Technological advancements and shifting attitudes towards work have resulted in a sustained emphasis on flexibility, even as the risks that sparked the rise of remote work continue to wane. For example, according to the New York Times, 78% of businesses in Manhattan are adopting a hybrid model.
As flexible arrangements continue, researchers are uncovering some surprising downsides. A series of experiments with over 2,000 employees found that working in non-standard hours can negatively affect one’s tendency to be motivated to perform and enjoy their work for its own sake, otherwise known as intrinsic motivation.
This finding undermines some of the main reasons for offering flexibility. By allowing employees to work when and where most suits their lives and working habits, the assumption has been that employees would be more productive and feel happier with their jobs. However, if employees are spending a significant portion of their day working during off-hours where motivation is lower, it’s less clear how flexibility would result in increased productivity or organizational joy.
What Are Off-Hours?
Standard or regular working hours are typically 9-5 during a typical work week (Monday-Friday). This is the definition relied on throughout the researchers’ experiments. Participants were labeled off-hour workers any time they worked on a weekend, holiday, or outside the 9-5 timeslot.
There is another more fluid way of defining standard working hours that has important implications for how employers can address its potential adverse effects on motivation. Specifically, one might think regular working hours are determined by the norms and expectations about when work is expected for the working group one is a part of.
This shift in perspective is important for two reasons. First, group norms or beliefs about when one should or should not be working can and do change over time. As flexible work becomes more common, workers’ ideas about when they should be on the clock or have time off will also change.
Second, employees are members of several nested groups, from their department to their entire organization to all knowledge workers. Each group may have internalized different norms about when it's appropriate to work. What counts as a non-standard time for any given person will depend on which of these groups' norms are being considered.
Why Does Working In Off-Hours Harm Motivation?
In addition to testing the effect of working during off-hours on motivation, the experimenters examined why this happens. They hypothesized that working during non-standard hours makes one more likely to engage in what is known as upward-counterfactual thinking, which is the act of thinking about ways in which things could be better or how one could be doing something better with their time.

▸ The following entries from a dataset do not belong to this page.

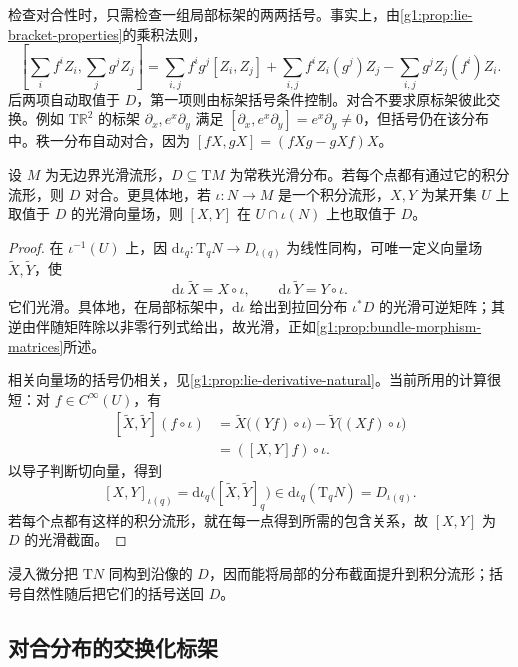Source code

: 检查对合性时，只需检查一组局部标架的两两括号。事实上，由\cref{g1:prop:lie-bracket-properties}的乘积法则，
\[
	\left[\sum_i f^iZ_i,\sum_j g^jZ_j\right]
	=\sum_{i,j}f^ig^j[Z_i,Z_j]
	+\sum_{i,j}f^iZ_i(g^j)Z_j
	-\sum_{i,j}g^jZ_j(f^i)Z_i.
\]
后两项自动取值于 \(D\)，第一项则由标架括号条件控制。对合不要求原标架彼此交换。例如 \(\mathrm{T}\mathbb R^2\) 的标架 \(\partial_x,e^x\partial_y\) 满足 \([\partial_x,e^x\partial_y]=e^x\partial_y\ne0\)，但括号仍在该分布中。秩一分布自动对合，因为 \([fX,gX]=(fXg-gXf)X\)。

\begin{proposition}\label{g1:prop:involutivity-necessary}
	设 \(M\) 为无边界光滑流形，\(D\subseteq \mathrm{T}M\) 为常秩光滑分布。若每个点都有通过它的积分流形，则 \(D\) 对合。更具体地，若 \(\iota:N\to M\) 是一个积分流形，\(X,Y\) 为某开集 \(U\) 上取值于 \(D\) 的光滑向量场，则 \([X,Y]\) 在 \(U\cap\iota(N)\) 上也取值于 \(D\)。
\end{proposition}
\begin{proof}
	在 \(\iota^{-1}(U)\) 上，因 \(\mathrm{d}\iota_q:\mathrm{T}_qN\to D_{\iota(q)}\) 为线性同构，可唯一定义向量场 \(\widetilde X,\widetilde Y\)，使
	\[
		\mathrm{d}\iota\,\widetilde X=X\circ\iota,\qquad
		\mathrm{d}\iota\,\widetilde Y=Y\circ\iota.
	\]
	它们光滑。具体地，在局部标架中，\(\mathrm{d}\iota\) 给出到拉回分布 \(\iota^*D\) 的光滑可逆矩阵；其逆由伴随矩阵除以非零行列式给出，故光滑，正如\cref{g1:prop:bundle-morphism-matrices}所述。

	相关向量场的括号仍相关，见\cref{g1:prop:lie-derivative-natural}。当前所用的计算很短：对 \(f\in C^\infty(U)\)，有
	\[
		\begin{aligned}
			[\widetilde X,\widetilde Y](f\circ\iota)
			&=\widetilde X\bigl((Yf)\circ\iota\bigr)-\widetilde Y\bigl((Xf)\circ\iota\bigr)\\
			&=([X,Y]f)\circ\iota.
		\end{aligned}
	\]
	以导子判断切向量，得到
	\[
		[X,Y]_{\iota(q)}
		=\mathrm{d}\iota_q\bigl([\widetilde X,\widetilde Y]_q\bigr)
		\in \mathrm{d}\iota_q(\mathrm{T}_qN)=D_{\iota(q)}.
	\]
	若每个点都有这样的积分流形，就在每一点得到所需的包含关系，故 \([X,Y]\) 为 \(D\) 的光滑截面。
\end{proof}

浸入微分把 \(\mathrm{T}N\) 同构到沿像的 \(D\)，因而能将局部的分布截面提升到积分流形；括号自然性随后把它们的括号送回 \(D\)。

\subsection{对合分布的交换化标架}
\label{g1:subsec:1304:03}

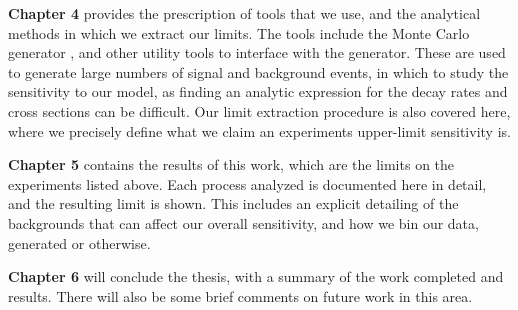 \textbf{Chapter 4} provides the prescription of tools that we use, and the analytical methods in which we extract our limits.
The tools include the Monte Carlo generator \madgraph, and other utility tools to interface with the generator.
These are used to generate large numbers of signal and background events, in which to study the sensitivity to our model, as finding an analytic expression for the decay rates and cross sections can be difficult.
Our limit extraction procedure is also covered here, where we precisely define what we claim an experiments upper-limit sensitivity is.

\textbf{Chapter 5} contains the results of this work, which are the limits on the experiments listed above.
Each process analyzed is documented here in detail, and the resulting limit is shown.
This includes an explicit detailing of the backgrounds that can affect our overall sensitivity, and how we bin our data, generated or otherwise.

\textbf{Chapter 6} will conclude the thesis, with a summary of the work completed and results.
There will also be some brief comments on future work in this area.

To test this, they encouraged participants working during off-hours to think about how things could be better or worse. Those who thought about how they could be doing worse things with their time enjoyed their work more, while the participants who thought about how they could be doing better things were less intrinsically motivated to complete their work.
Given that flexible work is here to stay, organizations must develop strategies for retaining its benefits while avoiding its potential effects on motivation and organizational joy.
Start with culture: One way to offset the negative effects of flexible working hours on intrinsic motivation is by changing the cultural norms about when work is expected. When employees are surrounded by colleagues who have let go of the traditional conception of when work should be done, they may be less inclined to feel as though they are missing out when working outside of the 9-5 framework.
Focus on the benefits of flexible work: The better one feels about what they are currently doing, the less they will be negatively impacted by thoughts about how they could be doing something better. The team of researchers found that this general rule applies in the case of flexible work. When participants were led to feel better about working during off-hours by being reminded of its benefits (e.g., not having to work early the next day), they were less likely to experience a loss of task-related enjoyment or motivation.
Have off-hour employees work in groups: Employers working during non-standard hours are less likely to feel like they could be doing something together if they aren’t working alone. Let employees working outside the standard working hours know who else is working with them and provide them with easy ways of communicating with each other.
Wait it out: Though the standard 9-5 schedule has been popular for nearly 100 years, work norms and expectations are rapidly changing. Eventually, older views may be overshadowed by newer, more progressive conceptions of how and when work should be done. As this happens, outdated ideas about work will have less of an impact on how employees feel when working in what used to be an off time.